What is expected = Below are records to give again exactly; omit each image they contain.

*** Data section Section Begins ***

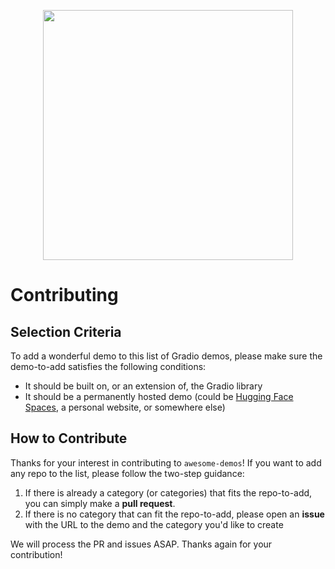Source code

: <p align="center"> 
<img src="https://gradio.app/assets/img/logo.svg" width="400px">
</p>

# Contributing

## Selection Criteria
To add a wonderful demo to this list of Gradio demos, please make sure the demo-to-add satisfies the following conditions:
- It should be built on, or an extension of, the Gradio library 
- It should be a permanently hosted demo (could be [Hugging Face Spaces](https://huggingface.co/spaces), a personal website, or somewhere else)

## How to Contribute

Thanks for your interest in contributing to `awesome-demos`! If you want to add any repo to the list, please follow the two-step guidance:
1. If there is already a category (or categories) that fits the repo-to-add, you can simply make a **pull request**.
2. If there is no category that can fit the repo-to-add, please open an **issue** with the URL to the demo and the category you'd like to create

We will process the PR and issues ASAP. Thanks again for your contribution!
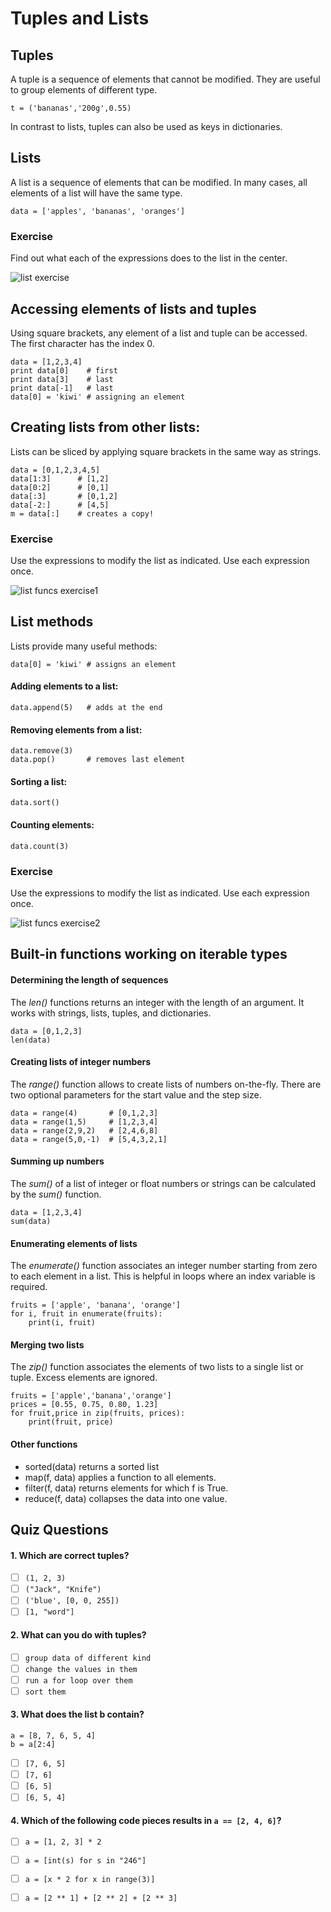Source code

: 
# Tuples and Lists

## Tuples

A tuple is a sequence of elements that cannot be modified. They are useful to group elements of different type. 

    t = ('bananas','200g',0.55)

In contrast to lists, tuples can also be used as keys in dictionaries.

## Lists

A list is a sequence of elements that can be modified. In many cases, all elements of a list will have the same type.

    data = ['apples', 'bananas', 'oranges']

### Exercise

Find out what each of the expressions does to the list in the center.

![list exercise](exercises/lists.png)


## Accessing elements of lists and tuples

Using square brackets, any element of a list and tuple can be accessed. The first character has the index 0.

    data = [1,2,3,4]
    print data[0]    # first
    print data[3]    # last
    print data[-1]   # last
    data[0] = 'kiwi' # assigning an element

## Creating lists from other lists:

Lists can be sliced by applying square brackets in the same way as strings.

    data = [0,1,2,3,4,5]
    data[1:3]      # [1,2]
    data[0:2]      # [0,1]
    data[:3]       # [0,1,2]
    data[-2:]      # [4,5]
    m = data[:]    # creates a copy!


### Exercise

Use the expressions to modify the list as indicated. Use each expression once.

![list funcs exercise1](exercises/list_funcs1.png)


## List methods

Lists provide many useful methods:

    data[0] = 'kiwi' # assigns an element

#### Adding elements to a list:

    data.append(5)   # adds at the end

#### Removing elements from a list:

    data.remove(3)
    data.pop()       # removes last element

#### Sorting a list:

    data.sort()

#### Counting elements:

    data.count(3)


### Exercise

Use the expressions to modify the list as indicated. Use each expression once.

![list funcs exercise2](exercises/list_funcs2.png)


## Built-in functions working on iterable types

#### Determining the length of sequences
The *len()* functions returns an integer with the length of an argument. It works with strings, lists, tuples, and dictionaries.

    data = [0,1,2,3]
    len(data)  

#### Creating lists of integer numbers
The *range()* function allows to create lists of numbers on-the-fly. There are two optional parameters for the start value and the step size.

    data = range(4)       # [0,1,2,3]
    data = range(1,5)     # [1,2,3,4]
    data = range(2,9,2)   # [2,4,6,8]
    data = range(5,0,-1)  # [5,4,3,2,1]

#### Summing up numbers
The *sum()* of a list of integer or float numbers or strings can be calculated by the *sum()* function.

    data = [1,2,3,4]
    sum(data)

#### Enumerating elements of lists
The *enumerate()* function associates an integer number starting from zero to each element in a list. This is helpful in loops where an index variable is required.

    fruits = ['apple', 'banana', 'orange']
    for i, fruit in enumerate(fruits):
        print(i, fruit)

#### Merging two lists

The *zip()* function associates the elements of two lists to a single list or tuple. Excess elements are ignored.

    fruits = ['apple','banana','orange']
    prices = [0.55, 0.75, 0.80, 1.23]
    for fruit,price in zip(fruits, prices):	
        print(fruit, price)

#### Other functions

* sorted(data) returns a sorted list
* map(f, data) applies a function to all elements.
* filter(f, data) returns elements for which f is True.
* reduce(f, data) collapses the data into one value.

## Quiz Questions

#### 1. Which are correct tuples?

- [ ] `(1, 2, 3)`
- [ ] `("Jack", "Knife")`
- [ ] `('blue', [0, 0, 255])`
- [ ] `[1, "word"]`

#### 2. What can you do with tuples?

- [ ] `group data of different kind`
- [ ] `change the values in them`
- [ ] `run a for loop over them`
- [ ] `sort them`

#### 3. What does the list b contain?

    a = [8, 7, 6, 5, 4]
    b = a[2:4]

- [ ] `[7, 6, 5]`
- [ ] `[7, 6]`
- [ ] `[6, 5]`
- [ ] `[6, 5, 4]`

#### 4. Which of the following code pieces results in `a == [2, 4, 6]`?

- [ ] `a = [1, 2, 3] * 2`
- [ ] `a = [int(s) for s in "246"]`
- [ ] `a = [x * 2 for x in range(3)]`
- [ ] `a = [2 ** 1] + [2 ** 2] + [2 ** 3]`


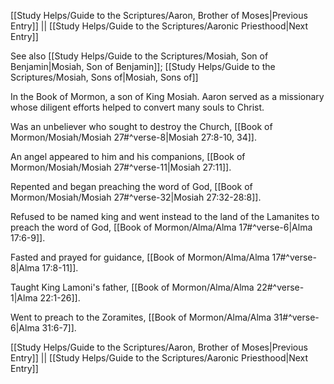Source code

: [[Study Helps/Guide to the Scriptures/Aaron, Brother of Moses|Previous Entry]]  ||  [[Study Helps/Guide to the Scriptures/Aaronic Priesthood|Next Entry]]

 See also [[Study Helps/Guide to the Scriptures/Mosiah, Son of Benjamin|Mosiah, Son of Benjamin]]; [[Study Helps/Guide to the Scriptures/Mosiah, Sons of|Mosiah, Sons of]]

 In the Book of Mormon, a son of King Mosiah. Aaron served as a missionary whose diligent efforts helped to convert many souls to Christ.

 Was an unbeliever who sought to destroy the Church, [[Book of Mormon/Mosiah/Mosiah 27#^verse-8|Mosiah 27:8-10, 34]].

 An angel appeared to him and his companions, [[Book of Mormon/Mosiah/Mosiah 27#^verse-11|Mosiah 27:11]].

 Repented and began preaching the word of God, [[Book of Mormon/Mosiah/Mosiah 27#^verse-32|Mosiah 27:32-28:8]].

 Refused to be named king and went instead to the land of the Lamanites to preach the word of God, [[Book of Mormon/Alma/Alma 17#^verse-6|Alma 17:6-9]].

 Fasted and prayed for guidance, [[Book of Mormon/Alma/Alma 17#^verse-8|Alma 17:8-11]].

 Taught King Lamoni's father, [[Book of Mormon/Alma/Alma 22#^verse-1|Alma 22:1-26]].

 Went to preach to the Zoramites, [[Book of Mormon/Alma/Alma 31#^verse-6|Alma 31:6-7]].

[[Study Helps/Guide to the Scriptures/Aaron, Brother of Moses|Previous Entry]]  ||  [[Study Helps/Guide to the Scriptures/Aaronic Priesthood|Next Entry]]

*** Data section Section Ends ***

Output for this task =
Source code

: <p align="center"> 
<img src="https://gradio.app/assets/img/logo.svg" width="400px">
</p>

# Contributing

## Selection Criteria
To add a wonderful demo to this list of Gradio demos, please make sure the demo-to-add satisfies the following conditions:
- It should be built on, or an extension of, the Gradio library 
- It should be a permanently hosted demo (could be [Hugging Face Spaces](https://huggingface.co/spaces), a personal website, or somewhere else)

## How to Contribute

Thanks for your interest in contributing to `awesome-demos`! If you want to add any repo to the list, please follow the two-step guidance:
1. If there is already a category (or categories) that fits the repo-to-add, you can simply make a **pull request**.
2. If there is no category that can fit the repo-to-add, please open an **issue** with the URL to the demo and the category you'd like to create

We will process the PR and issues ASAP. Thanks again for your contribution!
Source code

: 
# Tuples and Lists

## Tuples

A tuple is a sequence of elements that cannot be modified. They are useful to group elements of different type. 

    t = ('bananas','200g',0.55)

In contrast to lists, tuples can also be used as keys in dictionaries.

## Lists

A list is a sequence of elements that can be modified. In many cases, all elements of a list will have the same type.

    data = ['apples', 'bananas', 'oranges']

### Exercise

Find out what each of the expressions does to the list in the center.

![list exercise](exercises/lists.png)


## Accessing elements of lists and tuples

Using square brackets, any element of a list and tuple can be accessed. The first character has the index 0.

    data = [1,2,3,4]
    print data[0]    # first
    print data[3]    # last
    print data[-1]   # last
    data[0] = 'kiwi' # assigning an element

## Creating lists from other lists:

Lists can be sliced by applying square brackets in the same way as strings.

    data = [0,1,2,3,4,5]
    data[1:3]      # [1,2]
    data[0:2]      # [0,1]
    data[:3]       # [0,1,2]
    data[-2:]      # [4,5]
    m = data[:]    # creates a copy!


### Exercise

Use the expressions to modify the list as indicated. Use each expression once.

![list funcs exercise1](exercises/list_funcs1.png)


## List methods

Lists provide many useful methods:

    data[0] = 'kiwi' # assigns an element

#### Adding elements to a list:

    data.append(5)   # adds at the end

#### Removing elements from a list:

    data.remove(3)
    data.pop()       # removes last element

#### Sorting a list:

    data.sort()

#### Counting elements:

    data.count(3)


### Exercise

Use the expressions to modify the list as indicated. Use each expression once.

![list funcs exercise2](exercises/list_funcs2.png)


## Built-in functions working on iterable types

#### Determining the length of sequences
The *len()* functions returns an integer with the length of an argument. It works with strings, lists, tuples, and dictionaries.

    data = [0,1,2,3]
    len(data)  

#### Creating lists of integer numbers
The *range()* function allows to create lists of numbers on-the-fly. There are two optional parameters for the start value and the step size.

    data = range(4)       # [0,1,2,3]
    data = range(1,5)     # [1,2,3,4]
    data = range(2,9,2)   # [2,4,6,8]
    data = range(5,0,-1)  # [5,4,3,2,1]

#### Summing up numbers
The *sum()* of a list of integer or float numbers or strings can be calculated by the *sum()* function.

    data = [1,2,3,4]
    sum(data)

#### Enumerating elements of lists
The *enumerate()* function associates an integer number starting from zero to each element in a list. This is helpful in loops where an index variable is required.

    fruits = ['apple', 'banana', 'orange']
    for i, fruit in enumerate(fruits):
        print(i, fruit)

#### Merging two lists

The *zip()* function associates the elements of two lists to a single list or tuple. Excess elements are ignored.

    fruits = ['apple','banana','orange']
    prices = [0.55, 0.75, 0.80, 1.23]
    for fruit,price in zip(fruits, prices):	
        print(fruit, price)

#### Other functions

* sorted(data) returns a sorted list
* map(f, data) applies a function to all elements.
* filter(f, data) returns elements for which f is True.
* reduce(f, data) collapses the data into one value.

## Quiz Questions

#### 1. Which are correct tuples?

- [ ] `(1, 2, 3)`
- [ ] `("Jack", "Knife")`
- [ ] `('blue', [0, 0, 255])`
- [ ] `[1, "word"]`

#### 2. What can you do with tuples?

- [ ] `group data of different kind`
- [ ] `change the values in them`
- [ ] `run a for loop over them`
- [ ] `sort them`

#### 3. What does the list b contain?

    a = [8, 7, 6, 5, 4]
    b = a[2:4]

- [ ] `[7, 6, 5]`
- [ ] `[7, 6]`
- [ ] `[6, 5]`
- [ ] `[6, 5, 4]`

#### 4. Which of the following code pieces results in `a == [2, 4, 6]`?

- [ ] `a = [1, 2, 3] * 2`
- [ ] `a = [int(s) for s in "246"]`
- [ ] `a = [x * 2 for x in range(3)]`
- [ ] `a = [2 ** 1] + [2 ** 2] + [2 ** 3]`


Source code

: [[Study Helps/Guide to the Scriptures/Aaron, Brother of Moses|Previous Entry]]  ||  [[Study Helps/Guide to the Scriptures/Aaronic Priesthood|Next Entry]]

 See also [[Study Helps/Guide to the Scriptures/Mosiah, Son of Benjamin|Mosiah, Son of Benjamin]]; [[Study Helps/Guide to the Scriptures/Mosiah, Sons of|Mosiah, Sons of]]

 In the Book of Mormon, a son of King Mosiah. Aaron served as a missionary whose diligent efforts helped to convert many souls to Christ.

 Was an unbeliever who sought to destroy the Church, [[Book of Mormon/Mosiah/Mosiah 27#^verse-8|Mosiah 27:8-10, 34]].

 An angel appeared to him and his companions, [[Book of Mormon/Mosiah/Mosiah 27#^verse-11|Mosiah 27:11]].

 Repented and began preaching the word of God, [[Book of Mormon/Mosiah/Mosiah 27#^verse-32|Mosiah 27:32-28:8]].

 Refused to be named king and went instead to the land of the Lamanites to preach the word of God, [[Book of Mormon/Alma/Alma 17#^verse-6|Alma 17:6-9]].

 Fasted and prayed for guidance, [[Book of Mormon/Alma/Alma 17#^verse-8|Alma 17:8-11]].

 Taught King Lamoni's father, [[Book of Mormon/Alma/Alma 22#^verse-1|Alma 22:1-26]].

 Went to preach to the Zoramites, [[Book of Mormon/Alma/Alma 31#^verse-6|Alma 31:6-7]].

[[Study Helps/Guide to the Scriptures/Aaron, Brother of Moses|Previous Entry]]  ||  [[Study Helps/Guide to the Scriptures/Aaronic Priesthood|Next Entry]]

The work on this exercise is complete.